START Supplied material
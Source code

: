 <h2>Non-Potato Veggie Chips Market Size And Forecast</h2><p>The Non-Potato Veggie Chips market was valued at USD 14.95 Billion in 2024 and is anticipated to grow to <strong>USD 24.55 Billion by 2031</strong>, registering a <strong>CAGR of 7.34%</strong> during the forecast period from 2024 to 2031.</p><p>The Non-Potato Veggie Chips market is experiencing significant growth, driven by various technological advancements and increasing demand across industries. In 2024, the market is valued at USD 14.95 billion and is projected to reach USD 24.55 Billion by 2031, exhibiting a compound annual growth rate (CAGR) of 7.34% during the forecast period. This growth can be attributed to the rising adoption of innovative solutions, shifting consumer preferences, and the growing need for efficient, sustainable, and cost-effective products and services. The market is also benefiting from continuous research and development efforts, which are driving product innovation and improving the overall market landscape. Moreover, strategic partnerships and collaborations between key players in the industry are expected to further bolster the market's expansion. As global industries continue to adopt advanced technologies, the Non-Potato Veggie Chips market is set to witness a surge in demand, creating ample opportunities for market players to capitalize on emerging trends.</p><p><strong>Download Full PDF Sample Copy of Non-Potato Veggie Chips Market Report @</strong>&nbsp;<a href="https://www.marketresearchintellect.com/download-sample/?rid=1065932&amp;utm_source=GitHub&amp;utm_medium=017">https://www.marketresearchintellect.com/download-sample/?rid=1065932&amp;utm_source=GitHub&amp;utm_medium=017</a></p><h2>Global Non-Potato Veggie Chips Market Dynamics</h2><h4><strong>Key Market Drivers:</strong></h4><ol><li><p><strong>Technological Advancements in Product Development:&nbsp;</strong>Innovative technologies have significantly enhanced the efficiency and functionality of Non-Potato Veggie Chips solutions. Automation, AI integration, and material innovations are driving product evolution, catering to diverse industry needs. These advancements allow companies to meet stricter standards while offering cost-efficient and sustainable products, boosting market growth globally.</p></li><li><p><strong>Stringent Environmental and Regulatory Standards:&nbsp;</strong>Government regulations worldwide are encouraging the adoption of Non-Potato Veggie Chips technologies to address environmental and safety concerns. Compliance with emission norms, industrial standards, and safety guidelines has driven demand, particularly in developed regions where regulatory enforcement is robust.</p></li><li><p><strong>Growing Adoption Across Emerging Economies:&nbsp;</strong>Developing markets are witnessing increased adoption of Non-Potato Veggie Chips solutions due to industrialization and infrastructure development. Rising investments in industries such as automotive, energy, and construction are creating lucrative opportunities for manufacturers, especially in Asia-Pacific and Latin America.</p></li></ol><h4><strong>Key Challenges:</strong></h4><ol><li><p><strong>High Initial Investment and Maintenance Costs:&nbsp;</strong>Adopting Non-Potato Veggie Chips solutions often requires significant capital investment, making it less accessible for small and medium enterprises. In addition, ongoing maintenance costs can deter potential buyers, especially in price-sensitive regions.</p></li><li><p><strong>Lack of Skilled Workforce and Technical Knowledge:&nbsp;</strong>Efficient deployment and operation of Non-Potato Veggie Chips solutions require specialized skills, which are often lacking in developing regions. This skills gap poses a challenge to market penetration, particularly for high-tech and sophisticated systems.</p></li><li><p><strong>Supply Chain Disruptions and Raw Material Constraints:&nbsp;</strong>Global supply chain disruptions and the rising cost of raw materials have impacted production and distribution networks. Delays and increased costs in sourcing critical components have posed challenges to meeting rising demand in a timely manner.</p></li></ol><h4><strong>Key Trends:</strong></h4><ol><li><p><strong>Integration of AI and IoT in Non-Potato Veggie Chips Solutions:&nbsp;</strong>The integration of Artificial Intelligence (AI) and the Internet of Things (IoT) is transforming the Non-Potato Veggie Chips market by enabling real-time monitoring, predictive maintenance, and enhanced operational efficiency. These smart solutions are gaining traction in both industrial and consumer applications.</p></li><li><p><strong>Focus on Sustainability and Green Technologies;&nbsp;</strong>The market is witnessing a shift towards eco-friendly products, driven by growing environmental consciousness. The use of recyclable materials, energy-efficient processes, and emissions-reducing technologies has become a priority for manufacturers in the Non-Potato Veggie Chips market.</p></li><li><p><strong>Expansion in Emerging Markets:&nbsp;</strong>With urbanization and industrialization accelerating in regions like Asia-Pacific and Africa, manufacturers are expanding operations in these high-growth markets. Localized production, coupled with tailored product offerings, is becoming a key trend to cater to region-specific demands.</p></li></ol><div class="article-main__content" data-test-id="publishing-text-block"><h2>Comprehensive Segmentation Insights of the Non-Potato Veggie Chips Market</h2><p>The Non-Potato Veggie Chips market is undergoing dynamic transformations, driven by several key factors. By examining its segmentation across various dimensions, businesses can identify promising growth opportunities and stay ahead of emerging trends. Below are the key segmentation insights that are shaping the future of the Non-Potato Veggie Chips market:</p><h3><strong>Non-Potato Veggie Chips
END Supplied material
START Supplied material
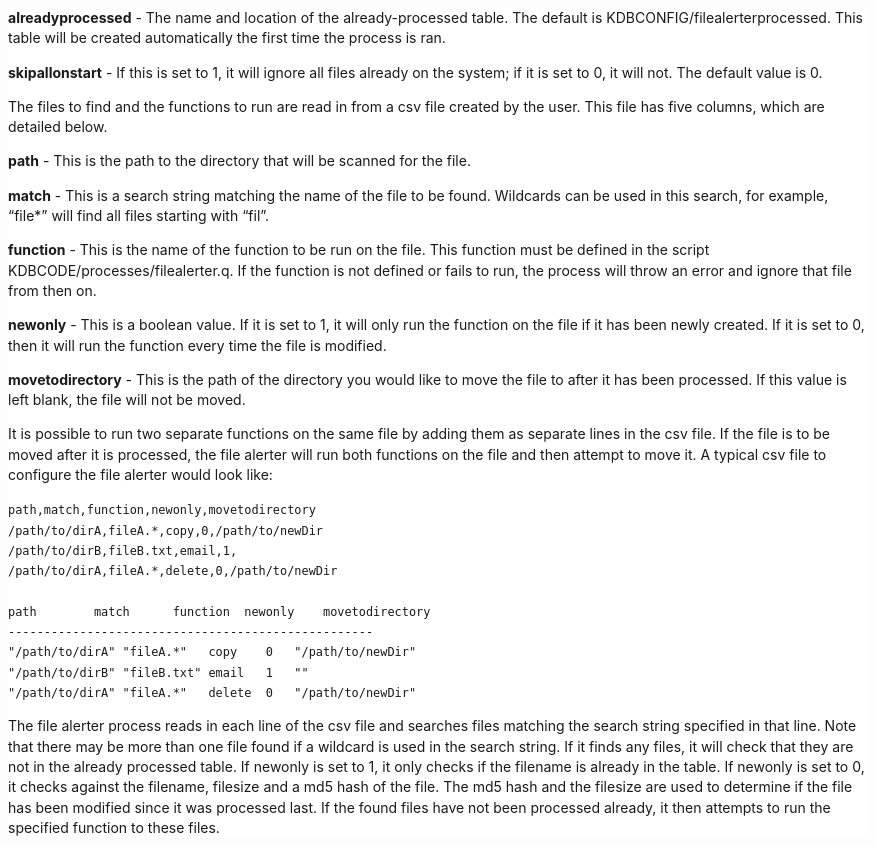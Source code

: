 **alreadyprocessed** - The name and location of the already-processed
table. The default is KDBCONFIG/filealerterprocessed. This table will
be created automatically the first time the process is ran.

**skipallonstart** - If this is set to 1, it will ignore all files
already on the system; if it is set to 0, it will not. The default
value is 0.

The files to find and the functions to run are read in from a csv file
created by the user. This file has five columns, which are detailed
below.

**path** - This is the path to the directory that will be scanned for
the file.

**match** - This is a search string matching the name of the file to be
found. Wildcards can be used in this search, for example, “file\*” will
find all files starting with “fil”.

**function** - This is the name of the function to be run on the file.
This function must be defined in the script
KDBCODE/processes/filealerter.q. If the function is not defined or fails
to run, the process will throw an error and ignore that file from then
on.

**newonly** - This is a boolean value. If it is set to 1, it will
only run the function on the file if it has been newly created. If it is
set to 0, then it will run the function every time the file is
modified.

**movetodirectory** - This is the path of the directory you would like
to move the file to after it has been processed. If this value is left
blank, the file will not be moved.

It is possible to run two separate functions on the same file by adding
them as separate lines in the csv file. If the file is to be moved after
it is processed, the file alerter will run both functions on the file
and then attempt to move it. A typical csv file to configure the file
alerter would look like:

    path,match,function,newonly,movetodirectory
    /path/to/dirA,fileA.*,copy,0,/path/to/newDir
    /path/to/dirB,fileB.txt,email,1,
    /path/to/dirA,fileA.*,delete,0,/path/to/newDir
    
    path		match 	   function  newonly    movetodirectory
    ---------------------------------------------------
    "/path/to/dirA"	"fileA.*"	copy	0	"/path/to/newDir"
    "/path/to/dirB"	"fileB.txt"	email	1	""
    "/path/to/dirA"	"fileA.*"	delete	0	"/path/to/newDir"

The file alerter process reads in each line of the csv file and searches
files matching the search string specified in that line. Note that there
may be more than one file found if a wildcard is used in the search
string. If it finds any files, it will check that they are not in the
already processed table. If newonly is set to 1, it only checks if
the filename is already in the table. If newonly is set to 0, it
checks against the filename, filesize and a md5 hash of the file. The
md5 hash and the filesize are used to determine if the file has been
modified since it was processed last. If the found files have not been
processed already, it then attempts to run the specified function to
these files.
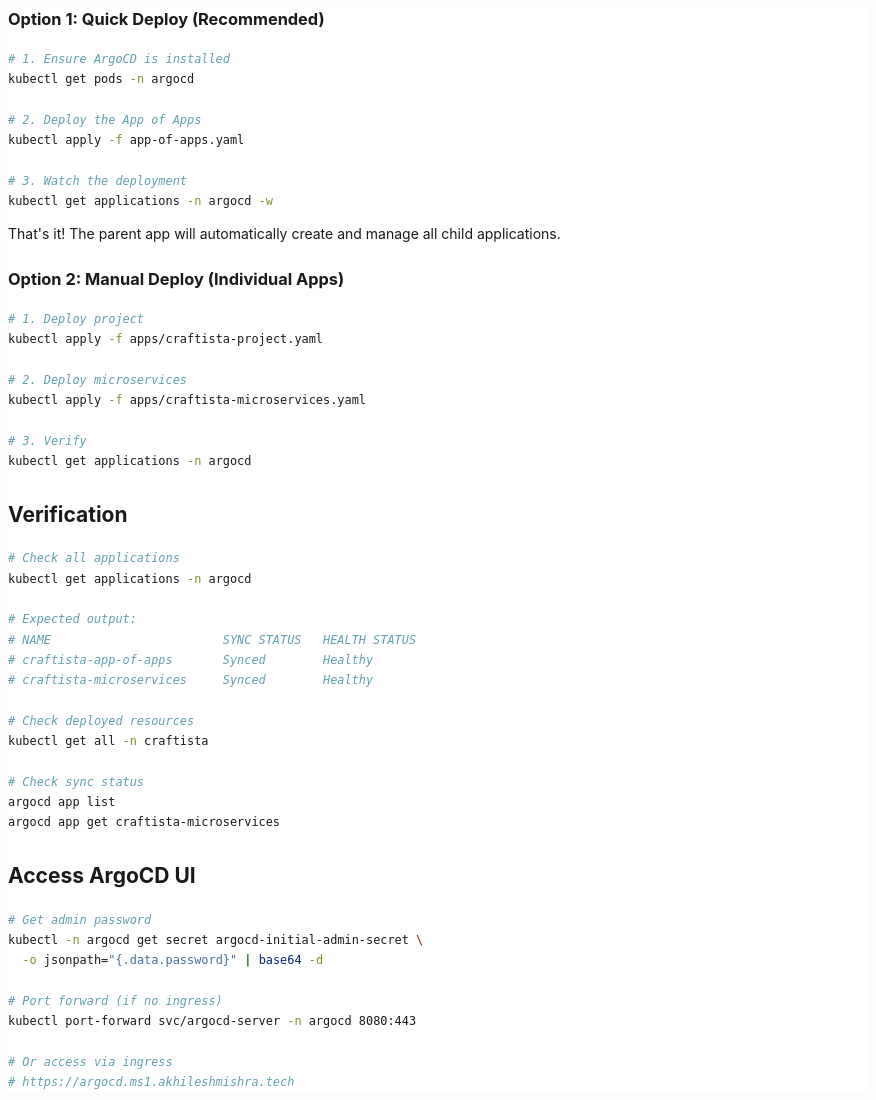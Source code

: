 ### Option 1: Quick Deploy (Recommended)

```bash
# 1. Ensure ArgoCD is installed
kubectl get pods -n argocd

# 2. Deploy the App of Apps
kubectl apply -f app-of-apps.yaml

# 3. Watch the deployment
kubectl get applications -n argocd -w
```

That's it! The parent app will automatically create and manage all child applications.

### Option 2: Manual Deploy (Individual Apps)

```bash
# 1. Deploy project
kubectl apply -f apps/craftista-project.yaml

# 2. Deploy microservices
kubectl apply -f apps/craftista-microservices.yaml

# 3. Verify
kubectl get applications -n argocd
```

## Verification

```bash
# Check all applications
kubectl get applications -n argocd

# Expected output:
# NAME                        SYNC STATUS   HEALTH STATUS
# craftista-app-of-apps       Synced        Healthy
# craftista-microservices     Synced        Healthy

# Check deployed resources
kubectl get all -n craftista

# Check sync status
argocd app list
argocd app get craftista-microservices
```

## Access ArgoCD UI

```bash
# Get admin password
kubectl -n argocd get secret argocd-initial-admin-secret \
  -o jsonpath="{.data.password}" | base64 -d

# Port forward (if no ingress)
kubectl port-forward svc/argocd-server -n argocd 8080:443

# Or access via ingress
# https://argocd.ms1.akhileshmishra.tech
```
END Supplied material
START Supplied material
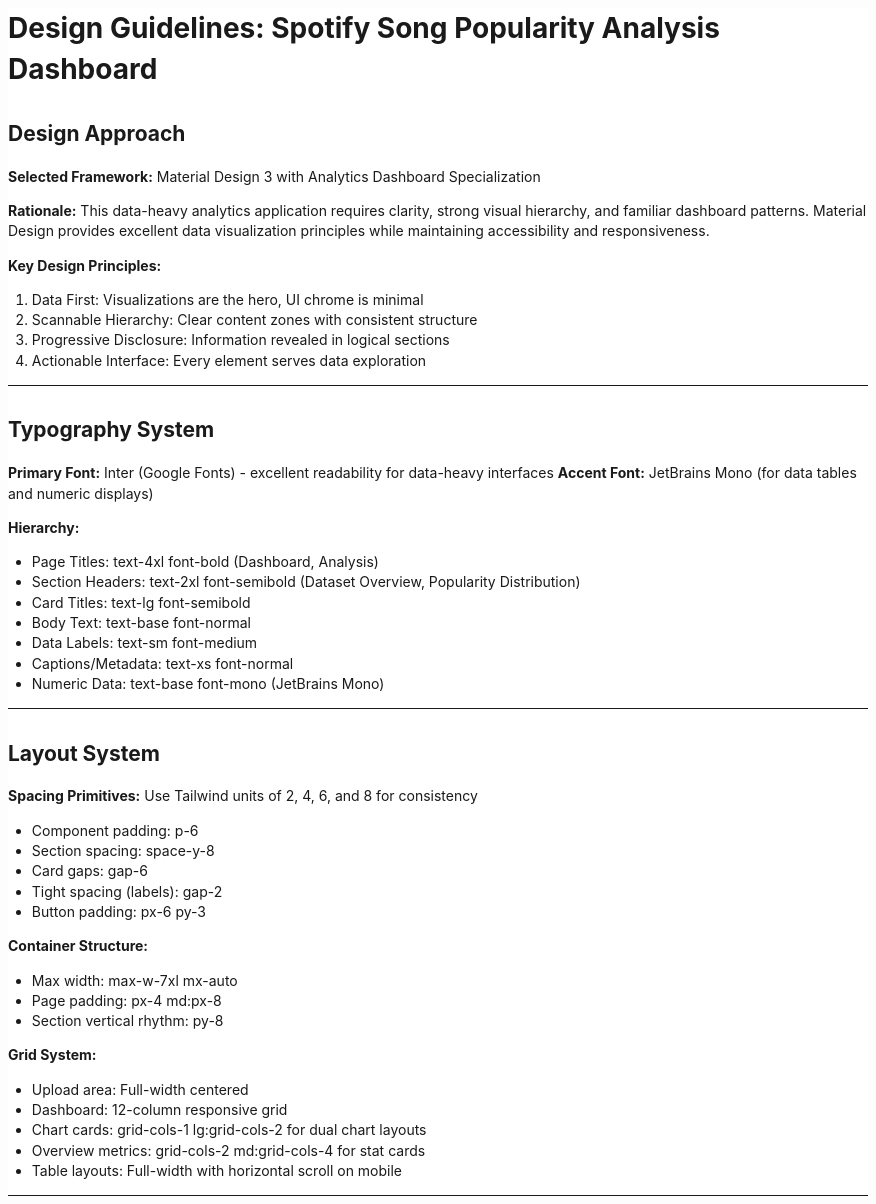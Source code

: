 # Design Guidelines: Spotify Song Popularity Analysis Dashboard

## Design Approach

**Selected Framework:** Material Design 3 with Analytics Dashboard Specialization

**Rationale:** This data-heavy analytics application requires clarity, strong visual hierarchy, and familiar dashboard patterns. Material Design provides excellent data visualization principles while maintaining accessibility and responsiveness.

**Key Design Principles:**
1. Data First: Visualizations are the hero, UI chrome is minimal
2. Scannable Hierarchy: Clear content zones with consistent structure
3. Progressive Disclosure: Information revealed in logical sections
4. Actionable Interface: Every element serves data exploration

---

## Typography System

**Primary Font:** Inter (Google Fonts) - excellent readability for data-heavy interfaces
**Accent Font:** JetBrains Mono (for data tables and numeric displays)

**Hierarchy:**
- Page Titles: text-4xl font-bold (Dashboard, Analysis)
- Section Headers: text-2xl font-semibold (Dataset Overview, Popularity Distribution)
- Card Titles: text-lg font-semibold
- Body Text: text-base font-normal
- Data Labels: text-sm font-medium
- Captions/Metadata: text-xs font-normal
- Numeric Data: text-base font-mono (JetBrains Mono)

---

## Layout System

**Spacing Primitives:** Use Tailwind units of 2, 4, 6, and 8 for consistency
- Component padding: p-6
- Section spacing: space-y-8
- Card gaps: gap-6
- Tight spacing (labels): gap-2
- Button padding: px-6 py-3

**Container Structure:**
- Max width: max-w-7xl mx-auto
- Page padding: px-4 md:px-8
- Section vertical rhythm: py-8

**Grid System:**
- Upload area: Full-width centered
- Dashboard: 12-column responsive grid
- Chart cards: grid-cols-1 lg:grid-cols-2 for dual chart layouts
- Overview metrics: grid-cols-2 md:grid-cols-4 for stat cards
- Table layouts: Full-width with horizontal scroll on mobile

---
END Supplied material
The task: Please copy the lines above from the line with "- Card gaps: gap-6" up to and including the line with "- Chart cards: grid-cols-1", exactly as written and with nothing else.

Response box:
- Card gaps: gap-6
- Tight spacing (labels): gap-2
- Button padding: px-6 py-3

**Container Structure:**
- Max width: max-w-7xl mx-auto
- Page padding: px-4 md:px-8
- Section vertical rhythm: py-8

**Grid System:**
- Upload area: Full-width centered
- Dashboard: 12-column responsive grid
- Chart cards: grid-cols-1 lg:grid-cols-2 for dual chart layouts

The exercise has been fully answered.